MATERIAL PROVIDED: Begin

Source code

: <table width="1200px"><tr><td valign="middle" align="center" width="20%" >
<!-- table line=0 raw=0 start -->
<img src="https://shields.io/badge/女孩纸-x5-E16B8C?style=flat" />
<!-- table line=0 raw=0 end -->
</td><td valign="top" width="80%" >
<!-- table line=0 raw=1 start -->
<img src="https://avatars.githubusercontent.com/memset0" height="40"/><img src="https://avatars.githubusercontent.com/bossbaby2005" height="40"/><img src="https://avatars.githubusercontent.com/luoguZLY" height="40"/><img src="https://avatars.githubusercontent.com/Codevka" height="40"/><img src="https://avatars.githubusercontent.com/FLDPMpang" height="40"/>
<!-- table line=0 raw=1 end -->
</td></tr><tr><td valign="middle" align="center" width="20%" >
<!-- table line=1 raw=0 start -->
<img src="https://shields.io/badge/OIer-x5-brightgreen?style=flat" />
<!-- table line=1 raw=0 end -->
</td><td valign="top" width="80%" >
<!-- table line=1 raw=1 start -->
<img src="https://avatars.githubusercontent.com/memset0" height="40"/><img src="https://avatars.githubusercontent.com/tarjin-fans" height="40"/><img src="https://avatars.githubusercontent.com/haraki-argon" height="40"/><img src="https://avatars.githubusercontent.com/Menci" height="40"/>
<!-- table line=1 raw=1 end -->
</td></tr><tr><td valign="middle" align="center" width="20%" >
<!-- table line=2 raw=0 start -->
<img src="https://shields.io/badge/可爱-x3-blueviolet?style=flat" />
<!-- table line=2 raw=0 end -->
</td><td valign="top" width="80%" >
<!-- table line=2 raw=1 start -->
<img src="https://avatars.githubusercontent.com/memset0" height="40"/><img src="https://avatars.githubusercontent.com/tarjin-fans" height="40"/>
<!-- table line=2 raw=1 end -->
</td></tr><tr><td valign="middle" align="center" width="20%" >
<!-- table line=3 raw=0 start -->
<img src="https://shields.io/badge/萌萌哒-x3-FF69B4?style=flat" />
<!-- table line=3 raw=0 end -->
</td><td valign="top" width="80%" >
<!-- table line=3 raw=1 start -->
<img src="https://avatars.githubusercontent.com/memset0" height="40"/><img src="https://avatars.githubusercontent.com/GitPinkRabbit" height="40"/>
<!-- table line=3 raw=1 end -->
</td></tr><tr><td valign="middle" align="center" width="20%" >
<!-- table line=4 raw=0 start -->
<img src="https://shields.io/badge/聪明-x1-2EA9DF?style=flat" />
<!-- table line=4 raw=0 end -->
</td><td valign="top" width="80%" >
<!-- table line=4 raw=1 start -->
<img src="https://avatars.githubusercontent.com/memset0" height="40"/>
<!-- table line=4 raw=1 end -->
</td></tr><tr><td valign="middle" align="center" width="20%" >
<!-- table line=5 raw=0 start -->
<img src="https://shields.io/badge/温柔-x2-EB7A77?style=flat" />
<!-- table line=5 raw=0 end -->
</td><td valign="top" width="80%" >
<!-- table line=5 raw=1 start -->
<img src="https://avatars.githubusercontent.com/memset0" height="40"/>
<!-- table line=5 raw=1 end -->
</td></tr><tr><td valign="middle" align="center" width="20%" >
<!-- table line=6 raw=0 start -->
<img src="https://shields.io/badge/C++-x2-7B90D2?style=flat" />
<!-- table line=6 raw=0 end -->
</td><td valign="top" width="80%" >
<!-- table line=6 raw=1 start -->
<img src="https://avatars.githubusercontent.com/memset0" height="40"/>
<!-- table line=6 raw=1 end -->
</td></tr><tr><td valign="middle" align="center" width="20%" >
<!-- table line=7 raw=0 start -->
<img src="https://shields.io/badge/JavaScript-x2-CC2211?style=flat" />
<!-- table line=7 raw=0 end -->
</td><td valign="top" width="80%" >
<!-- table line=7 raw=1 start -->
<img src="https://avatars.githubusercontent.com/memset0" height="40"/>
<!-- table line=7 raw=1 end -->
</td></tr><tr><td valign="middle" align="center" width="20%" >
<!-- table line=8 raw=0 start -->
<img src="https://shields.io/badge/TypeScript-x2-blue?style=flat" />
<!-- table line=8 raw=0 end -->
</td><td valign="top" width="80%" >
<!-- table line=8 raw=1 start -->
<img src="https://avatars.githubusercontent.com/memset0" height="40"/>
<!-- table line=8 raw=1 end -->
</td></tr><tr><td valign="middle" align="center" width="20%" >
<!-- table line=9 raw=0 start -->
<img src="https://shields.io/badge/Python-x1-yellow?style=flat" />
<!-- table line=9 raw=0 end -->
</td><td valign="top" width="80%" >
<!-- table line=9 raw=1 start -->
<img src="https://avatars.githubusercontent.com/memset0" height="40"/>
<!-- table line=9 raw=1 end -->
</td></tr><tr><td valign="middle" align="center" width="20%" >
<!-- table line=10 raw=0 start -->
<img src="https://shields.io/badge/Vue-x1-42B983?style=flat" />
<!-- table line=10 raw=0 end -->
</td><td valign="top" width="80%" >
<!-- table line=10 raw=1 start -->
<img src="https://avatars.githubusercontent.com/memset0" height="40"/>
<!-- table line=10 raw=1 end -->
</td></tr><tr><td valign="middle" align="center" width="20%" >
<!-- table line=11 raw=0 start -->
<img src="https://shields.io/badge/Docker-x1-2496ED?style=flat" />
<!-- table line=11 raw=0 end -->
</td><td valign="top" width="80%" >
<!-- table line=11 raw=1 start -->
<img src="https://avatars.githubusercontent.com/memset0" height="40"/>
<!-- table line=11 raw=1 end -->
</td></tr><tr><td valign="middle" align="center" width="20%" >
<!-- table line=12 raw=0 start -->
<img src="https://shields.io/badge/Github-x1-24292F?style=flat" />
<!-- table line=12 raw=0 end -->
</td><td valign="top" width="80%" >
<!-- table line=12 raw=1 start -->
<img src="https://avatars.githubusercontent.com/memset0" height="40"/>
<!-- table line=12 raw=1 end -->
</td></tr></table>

MATERIAL PROVIDED: End
MATERIAL PROVIDED: Begin

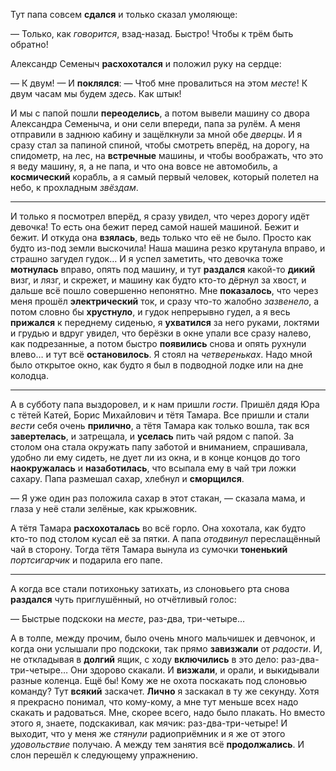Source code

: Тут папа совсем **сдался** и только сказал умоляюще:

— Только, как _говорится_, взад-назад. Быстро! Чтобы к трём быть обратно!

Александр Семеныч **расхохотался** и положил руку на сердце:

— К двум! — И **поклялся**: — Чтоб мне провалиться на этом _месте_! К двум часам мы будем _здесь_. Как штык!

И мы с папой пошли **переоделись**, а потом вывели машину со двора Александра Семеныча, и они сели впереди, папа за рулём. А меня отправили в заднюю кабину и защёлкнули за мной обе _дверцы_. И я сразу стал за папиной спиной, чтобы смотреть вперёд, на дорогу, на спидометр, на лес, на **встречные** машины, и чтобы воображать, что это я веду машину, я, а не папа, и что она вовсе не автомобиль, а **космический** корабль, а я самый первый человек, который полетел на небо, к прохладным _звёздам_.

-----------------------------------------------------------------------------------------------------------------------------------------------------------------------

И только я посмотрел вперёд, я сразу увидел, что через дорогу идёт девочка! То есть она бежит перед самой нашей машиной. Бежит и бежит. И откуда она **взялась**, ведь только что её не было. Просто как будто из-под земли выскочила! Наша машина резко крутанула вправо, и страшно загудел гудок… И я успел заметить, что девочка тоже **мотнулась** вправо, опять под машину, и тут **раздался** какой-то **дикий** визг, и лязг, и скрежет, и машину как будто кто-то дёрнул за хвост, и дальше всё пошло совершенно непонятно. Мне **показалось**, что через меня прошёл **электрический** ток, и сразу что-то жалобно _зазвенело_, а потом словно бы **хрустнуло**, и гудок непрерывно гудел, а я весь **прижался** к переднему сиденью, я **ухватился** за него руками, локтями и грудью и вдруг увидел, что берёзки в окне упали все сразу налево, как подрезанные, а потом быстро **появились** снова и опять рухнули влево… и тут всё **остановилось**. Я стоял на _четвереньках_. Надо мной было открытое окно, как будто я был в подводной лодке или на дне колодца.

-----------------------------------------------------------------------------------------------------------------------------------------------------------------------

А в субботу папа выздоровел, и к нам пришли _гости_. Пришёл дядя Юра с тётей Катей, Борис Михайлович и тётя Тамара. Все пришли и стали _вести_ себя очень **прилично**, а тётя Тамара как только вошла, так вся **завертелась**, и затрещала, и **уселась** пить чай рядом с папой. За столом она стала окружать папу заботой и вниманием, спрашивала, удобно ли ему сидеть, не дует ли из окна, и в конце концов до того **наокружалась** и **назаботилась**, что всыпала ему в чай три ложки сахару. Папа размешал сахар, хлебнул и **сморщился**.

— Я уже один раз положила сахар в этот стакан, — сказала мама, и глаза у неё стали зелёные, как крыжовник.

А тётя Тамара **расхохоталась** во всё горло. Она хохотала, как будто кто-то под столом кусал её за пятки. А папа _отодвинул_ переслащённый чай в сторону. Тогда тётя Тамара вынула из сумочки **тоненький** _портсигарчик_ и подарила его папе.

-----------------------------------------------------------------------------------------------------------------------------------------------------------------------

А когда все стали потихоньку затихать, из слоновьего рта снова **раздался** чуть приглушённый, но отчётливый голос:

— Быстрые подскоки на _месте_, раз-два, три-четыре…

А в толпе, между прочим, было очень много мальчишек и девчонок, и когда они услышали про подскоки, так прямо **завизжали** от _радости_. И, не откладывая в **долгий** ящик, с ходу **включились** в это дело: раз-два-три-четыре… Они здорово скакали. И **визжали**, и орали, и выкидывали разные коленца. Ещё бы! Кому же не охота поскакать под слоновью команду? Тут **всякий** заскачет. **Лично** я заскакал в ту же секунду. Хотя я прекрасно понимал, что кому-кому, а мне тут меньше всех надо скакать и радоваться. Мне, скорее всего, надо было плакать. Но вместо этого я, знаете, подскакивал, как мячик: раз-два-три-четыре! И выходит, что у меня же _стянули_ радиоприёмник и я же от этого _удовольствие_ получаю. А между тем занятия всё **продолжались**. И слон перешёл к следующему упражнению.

MATERIAL PROVIDED: End

TASK ITEM:
Would you output, from the records above, exactly the run of lines that starts at the line containing "<!-- table line=12 raw=1 start -->" and ends at the line containing "</td></tr></table>", and only that run?

YOUR RESPONSE:
<!-- table line=12 raw=1 start -->
<img src="https://avatars.githubusercontent.com/memset0" height="40"/>
<!-- table line=12 raw=1 end -->
</td></tr></table>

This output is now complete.